Assignment: Please return every record exactly, with no pictures included.

Records to use:
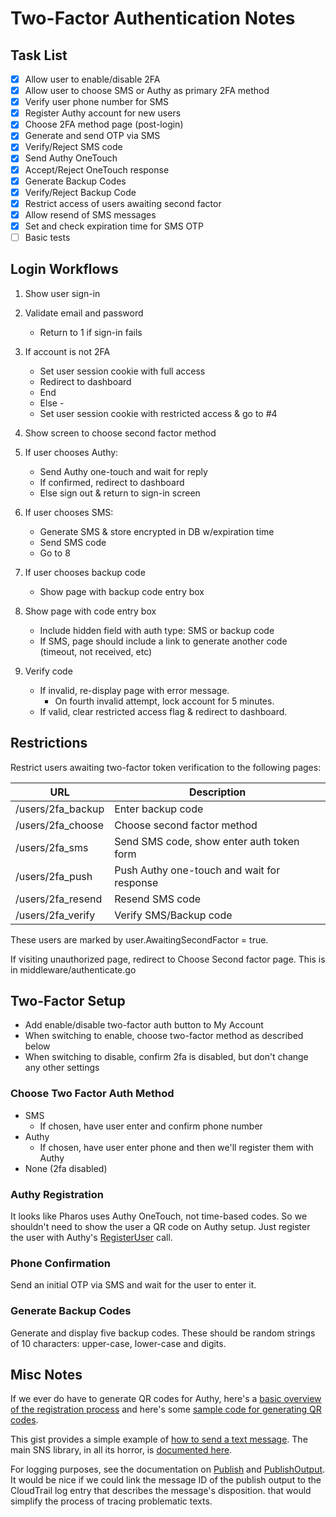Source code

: # Two-Factor Authentication Notes

## Task List

- [x] Allow user to enable/disable 2FA
- [x] Allow user to choose SMS or Authy as primary 2FA method
- [x] Verify user phone number for SMS
- [x] Register Authy account for new users
- [x] Choose 2FA method page (post-login)
- [x] Generate and send OTP via SMS
- [x] Verify/Reject SMS code
- [x] Send Authy OneTouch
- [x] Accept/Reject OneTouch response
- [x] Generate Backup Codes
- [x] Verify/Reject Backup Code
- [x] Restrict access of users awaiting second factor
- [x] Allow resend of SMS messages
- [x] Set and check expiration time for SMS OTP
- [ ] Basic tests

## Login Workflows

1. Show user sign-in

2. Validate email and password
    * Return to 1 if sign-in fails

3. If account is not 2FA
    * Set user session cookie with full access
    * Redirect to dashboard
    * End

    - Else -

    * Set user session cookie with restricted access & go to #4

4. Show screen to choose second factor method

5. If user chooses Authy:
    * Send Authy one-touch and wait for reply
    * If confirmed, redirect to dashboard
    * Else sign out & return to sign-in screen

6. If user chooses SMS:
    * Generate SMS & store encrypted in DB w/expiration time
    * Send SMS code
    * Go to 8

7. If user chooses backup code
    * Show page with backup code entry box

8. Show page with code entry box
	* Include hidden field with auth type: SMS or backup code
    * If SMS, page should include a link to generate another code (timeout, not received, etc)

9. Verify code
    * If invalid, re-display page with error message.
        * On fourth invalid attempt, lock account for 5 minutes.
    * If valid, clear restricted access flag & redirect to dashboard.


## Restrictions

Restrict users awaiting two-factor token verification to the following pages:

| URL                    | Description |
| ---------------------- | -------------------------------------------------- |
| /users/2fa\_backup     | Enter backup code                                  |
| /users/2fa\_choose     | Choose second factor method                        |
| /users/2fa\_sms        | Send SMS code, show enter auth token form          |
| /users/2fa\_push       | Push Authy one-touch and wait for response         |
| /users/2fa\_resend     | Resend SMS code                                    |
| /users/2fa\_verify     | Verify SMS/Backup code                             |

These users are marked by user.AwaitingSecondFactor = true.

If visiting unauthorized page, redirect to Choose Second factor page. This is in middleware/authenticate.go

## Two-Factor Setup

* Add enable/disable two-factor auth button to My Account
* When switching to enable, choose two-factor method as described below
* When switching to disable, confirm 2fa is disabled, but don't change any other settings

### Choose Two Factor Auth Method

* SMS
  * If chosen, have user enter and confirm phone number
* Authy
  * If chosen, have user enter phone and then we'll register them with Authy
* None (2fa disabled)

### Authy Registration

It looks like Pharos uses Authy OneTouch, not time-based codes. So we shouldn't need to show the user a QR code on Authy setup. Just register the user with Authy's [RegisterUser](https://github.com/dcu/go-authy#creating-users) call.

### Phone Confirmation

Send an initial OTP via SMS and wait for the user to enter it.

### Generate Backup Codes

Generate and display five backup codes. These should be random strings of 10 characters: upper-case, lower-case and digits.

## Misc Notes

If we ever do have to generate QR codes for Authy, here's a [basic overview of the registration process](https://socketloop.com/tutorials/golang-how-to-implement-two-factor-authentication) and here's some [sample code for generating QR codes](https://www.socketloop.com/tutorials/golang-generate-qr-codes-for-google-authenticator-app-and-fix-cannot-interpret-qr-code-error).

This gist provides a simple example of [how to send a text message](https://gist.github.com/BizarroDavid/40f644de19a93039de5e67439de704b4). The main SNS library, in all its horror, is [documented here](https://docs.aws.amazon.com/sdk-for-go/api/service/sns/).

For logging purposes, see the documentation on [Publish](https://docs.aws.amazon.com/sdk-for-go/api/service/sns/#SNS.Publish) and [PublishOutput](https://docs.aws.amazon.com/sdk-for-go/api/service/sns/#PublishOutput). It would be nice if we could link the message ID of the publish output to the CloudTrail log entry that describes the message's disposition. that would simplify the process of tracing problematic texts.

Answer space:
Source code

: # Two-Factor Authentication Notes

## Task List

- [x] Allow user to enable/disable 2FA
- [x] Allow user to choose SMS or Authy as primary 2FA method
- [x] Verify user phone number for SMS
- [x] Register Authy account for new users
- [x] Choose 2FA method page (post-login)
- [x] Generate and send OTP via SMS
- [x] Verify/Reject SMS code
- [x] Send Authy OneTouch
- [x] Accept/Reject OneTouch response
- [x] Generate Backup Codes
- [x] Verify/Reject Backup Code
- [x] Restrict access of users awaiting second factor
- [x] Allow resend of SMS messages
- [x] Set and check expiration time for SMS OTP
- [ ] Basic tests

## Login Workflows

1. Show user sign-in

2. Validate email and password
    * Return to 1 if sign-in fails

3. If account is not 2FA
    * Set user session cookie with full access
    * Redirect to dashboard
    * End

    - Else -

    * Set user session cookie with restricted access & go to #4

4. Show screen to choose second factor method

5. If user chooses Authy:
    * Send Authy one-touch and wait for reply
    * If confirmed, redirect to dashboard
    * Else sign out & return to sign-in screen

6. If user chooses SMS:
    * Generate SMS & store encrypted in DB w/expiration time
    * Send SMS code
    * Go to 8

7. If user chooses backup code
    * Show page with backup code entry box

8. Show page with code entry box
	* Include hidden field with auth type: SMS or backup code
    * If SMS, page should include a link to generate another code (timeout, not received, etc)

9. Verify code
    * If invalid, re-display page with error message.
        * On fourth invalid attempt, lock account for 5 minutes.
    * If valid, clear restricted access flag & redirect to dashboard.


## Restrictions

Restrict users awaiting two-factor token verification to the following pages:

| URL                    | Description |
| ---------------------- | -------------------------------------------------- |
| /users/2fa\_backup     | Enter backup code                                  |
| /users/2fa\_choose     | Choose second factor method                        |
| /users/2fa\_sms        | Send SMS code, show enter auth token form          |
| /users/2fa\_push       | Push Authy one-touch and wait for response         |
| /users/2fa\_resend     | Resend SMS code                                    |
| /users/2fa\_verify     | Verify SMS/Backup code                             |

These users are marked by user.AwaitingSecondFactor = true.

If visiting unauthorized page, redirect to Choose Second factor page. This is in middleware/authenticate.go

## Two-Factor Setup

* Add enable/disable two-factor auth button to My Account
* When switching to enable, choose two-factor method as described below
* When switching to disable, confirm 2fa is disabled, but don't change any other settings

### Choose Two Factor Auth Method

* SMS
  * If chosen, have user enter and confirm phone number
* Authy
  * If chosen, have user enter phone and then we'll register them with Authy
* None (2fa disabled)

### Authy Registration

It looks like Pharos uses Authy OneTouch, not time-based codes. So we shouldn't need to show the user a QR code on Authy setup. Just register the user with Authy's [RegisterUser](https://github.com/dcu/go-authy#creating-users) call.

### Phone Confirmation

Send an initial OTP via SMS and wait for the user to enter it.

### Generate Backup Codes

Generate and display five backup codes. These should be random strings of 10 characters: upper-case, lower-case and digits.

## Misc Notes

If we ever do have to generate QR codes for Authy, here's a [basic overview of the registration process](https://socketloop.com/tutorials/golang-how-to-implement-two-factor-authentication) and here's some [sample code for generating QR codes](https://www.socketloop.com/tutorials/golang-generate-qr-codes-for-google-authenticator-app-and-fix-cannot-interpret-qr-code-error).

This gist provides a simple example of [how to send a text message](https://gist.github.com/BizarroDavid/40f644de19a93039de5e67439de704b4). The main SNS library, in all its horror, is [documented here](https://docs.aws.amazon.com/sdk-for-go/api/service/sns/).

For logging purposes, see the documentation on [Publish](https://docs.aws.amazon.com/sdk-for-go/api/service/sns/#SNS.Publish) and [PublishOutput](https://docs.aws.amazon.com/sdk-for-go/api/service/sns/#PublishOutput). It would be nice if we could link the message ID of the publish output to the CloudTrail log entry that describes the message's disposition. that would simplify the process of tracing problematic texts.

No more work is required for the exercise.